Japan pledges $30 billion to support Africa’s development as China’s influence grows

Japan pledged to contribute $30 billion over three years to support Africa’s development and economy, aiming to strengthen cooperation with Africa amid China’s growing influence.

Prime Minister Fumio Kishida said, “Japan aims to be a partner that grows together with Africa.” virtual address I will attend the 8th Tokyo International Conference on African Development on Saturday.

Of these funds, Kishida said Japan will invest more than 10 billion yen ($72 million) in African startups and train 300,000 Africans in various fields over three years for human resource development. said to provide.

The Japanese government will also provide $130 million in food aid and co-finance a $300 million loan with the African Development Bank to boost food production amid the global food and energy crisis. is.

“Through these measures, Japan will cooperate with Africa and actively contribute to Africa’s development based on African ownership.”

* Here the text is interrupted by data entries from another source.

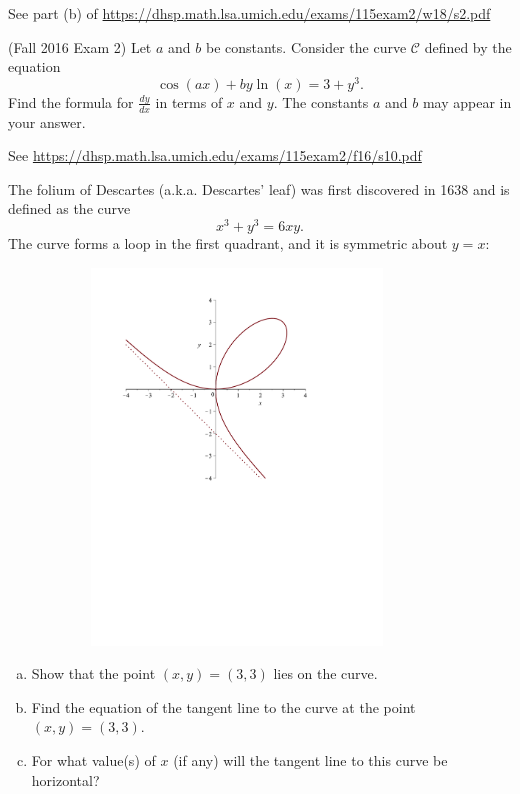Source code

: \documentclass[11pt]{exam}
\begin{document}
\begin{questions}
\begin{solution}
     See part (b) of \href{https://dhsp.math.lsa.umich.edu/exams/115exam2/w18/s2.pdf}{https://dhsp.math.lsa.umich.edu/exams/115exam2/w18/s2.pdf}
   \end{solution}
   \vspace{0.1in}
\question (Fall 2016 Exam 2) Let $a$ and $b$ be constants. Consider the curve $\mathcal{C}$ defined by the equation
\[
\cos(ax)+by\ln(x)=3+y^3.
\]
Find the formula for $\frac{dy}{dx}$ in terms of $x$ and $y$. The constants $a$ and $b$ may appear in your answer. 
\begin{solution}
  See \href{https://dhsp.math.lsa.umich.edu/exams/115exam2/f16/s10.pdf}{https://dhsp.math.lsa.umich.edu/exams/115exam2/f16/s10.pdf}
\end{solution}
\vspace{0.1in}
\question The folium of Descartes (a.k.a. Descartes' leaf) was first discovered in 1638 and is defined as the curve
\begin{equation*}
	x^3+y^3=6xy.
\end{equation*}
The curve forms a loop in the first quadrant, and it is symmetric
about $y=x$:
\begin{figure}[h]
\centering
\includegraphics[width=10cm,height=10cm]{Figures/fig1.pdf}
\end{figure}
\begin{enumerate}[(a)]
	\item Show that the point $(x,y)=(3,3)$ lies on the curve.
	\item Find the equation of the tangent line to the curve at the point $(x,y)=(3,3)$.
	\item For what value(s) of $x$ (if any) will the tangent line to this curve be horizontal?

\end{enumerate}
\end{questions}
\end{document}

China abandons loans from Africa

Japan’s move came as China announced on Aug. 18 that it would give up 23 interest-free loans to 17 African countries maturing in 2021.

Foreign Minister Wang Yi argued that this was a concrete action by the Chinese regime to promote “high-quality Belt and Road cooperation”. This is a global infrastructure project that critics have denounced as a “debt trap” for small countries.

According to the China-Africa Research Initiative database, Between 2000 and 2019, Chinese financiers signed 1,141 loan agreements worth $153 billion with African governments and their state-owned enterprises.

Economist Davy Jun Huang said the Chinese Communist Party (CCP) timed the abandonment of the loan in line with its objective of gaining diplomatic support from African countries.

The CCP’s debt collector diplomacy has predatory means (pdf), local mines, power plants and access rights to ports will be included in the economic aspects of the loan, Huang said.

“There are different percentages of low-interest and interest-free loans when signing contracts. Interest-free loans are designed primarily based on political needs,” he said.

Huang expects new forms of debt, with loan forgiveness and closed-door trade negotiations, to only add to the dire situation for these African nations.

US Secretary of State Anthony Blinken visit south africa On August 8, the United States launched its Sub-Saharan Africa Strategy. The strategy outlines her four priorities for the United States, working with regional partners in Sub-Saharan Africa over the next five years.

Blinken said the US Development Finance Corporation will allocate $300 million in funding to develop and operate data centers across the region, including South Africa.

G7 countries also announced in June that they would raise $600 billion over the next five years for a global infrastructure program that would serve as a “positive alternative” to the model of selling “debt traps.” did.

Mary Hong contributed to this report.

Aldogra Fredry


Aldgra Fredly is a Malaysia-based freelance writer covering Asia Pacific news for The Epoch Times.